Eric Leung Code and Data Learnings     about     blog     projects     misc     feed

Reflections on ontologies

Several months ago, I attended a workshop on ontologies. For the longest time since I started my graduate program, I always had troubles understanding what you do with ontologies and what makes them useful.

Generally know that they encode meaning between the elements within. But then I was stuck on the, “What next?” I know it doesn’t just sit there. After attending this workshop on ontologies, I have a better intuition about what makes these things useful.

Basic definitions

First off, the ontologies I am talking about are the information science ones, and not the metaphysical definition.

In computer science and information science, an ontology encompasses a representation, formal naming and definition of the categories, properties and relations between the concepts, data and entities that substantiate one, many or all domains of discourse.

Insights on usefulness

I’m retrospectively reflecting on my “ah-ha” moment, but I think the table shown in this section was very helpful in revealing who ontologies are useful.

For example, if you want to encode an investigator’s name in some data file, one could simply use the investigator’s initials or names.

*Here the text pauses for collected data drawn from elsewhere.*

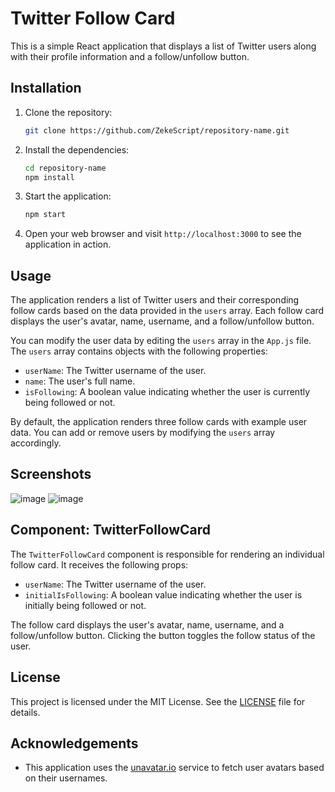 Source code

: # Twitter Follow Card

This is a simple React application that displays a list of Twitter users along with their profile information and a follow/unfollow button.

## Installation

1. Clone the repository:

   ```bash
   git clone https://github.com/ZekeScript/repository-name.git
   ```

2. Install the dependencies:

   ```bash
   cd repository-name
   npm install
   ```

3. Start the application:

   ```bash
   npm start
   ```

4. Open your web browser and visit `http://localhost:3000` to see the application in action.

## Usage

The application renders a list of Twitter users and their corresponding follow cards based on the data provided in the `users` array. Each follow card displays the user's avatar, name, username, and a follow/unfollow button.

You can modify the user data by editing the `users` array in the `App.js` file. The `users` array contains objects with the following properties:

- `userName`: The Twitter username of the user.
- `name`: The user's full name.
- `isFollowing`: A boolean value indicating whether the user is currently being followed or not.

By default, the application renders three follow cards with example user data. You can add or remove users by modifying the `users` array accordingly.

## Screenshots

![image](https://github.com/ZekeScript/twitter-follow-card/assets/57415369/bb5fddf4-9d71-4ac5-9c4a-9b3a1aca5e21)
![image](https://github.com/ZekeScript/twitter-follow-card/assets/57415369/c0f76ace-b8bb-4ea5-9b07-1b15dc5d0435)

## Component: TwitterFollowCard

The `TwitterFollowCard` component is responsible for rendering an individual follow card. It receives the following props:

- `userName`: The Twitter username of the user.
- `initialIsFollowing`: A boolean value indicating whether the user is initially being followed or not.

The follow card displays the user's avatar, name, username, and a follow/unfollow button. Clicking the button toggles the follow status of the user.

## License

This project is licensed under the MIT License. See the [LICENSE](LICENSE) file for details.

## Acknowledgements

- This application uses the [unavatar.io](https://unavatar.io) service to fetch user avatars based on their usernames.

This can become messy, especially if multiple people work on this file and may become inconsistent.

This is where ontologies can come in handy. A better format to encode investigators into a file is to use ORCiD, a persistent digital identifier. This makes it better because there is a controlled vocabulary for which to describe these individuals. This allows less room for mistakes and ambiguity in filling in this information. Additionally, this allows to easier sharing of this data if you were to share it with colleagues.

In relation to microbiome research

In the microbiome world that I currently exist in, there exists the Earth Microbiome Project (EMP), an initiative to “characterize global microbial taxonomic and functional diversity for the benefit of the planet and humankind.”

The EMP has built its own ontology, namely the EMP Ontology. There is a table with example samples and how they might be classified. This shared vocabulary to describe samples allow more effective comparisons and inference on these samples.


My big “ah-ha” moment for ontologies was that it is a controlled vocabulary for which to describe and share data efficiently. There may be more uses for ontologies, but for now, this is a good intuition for myself as to why ontologies are useful. This is especially true with all this data being generated around us in biomedicine and technology.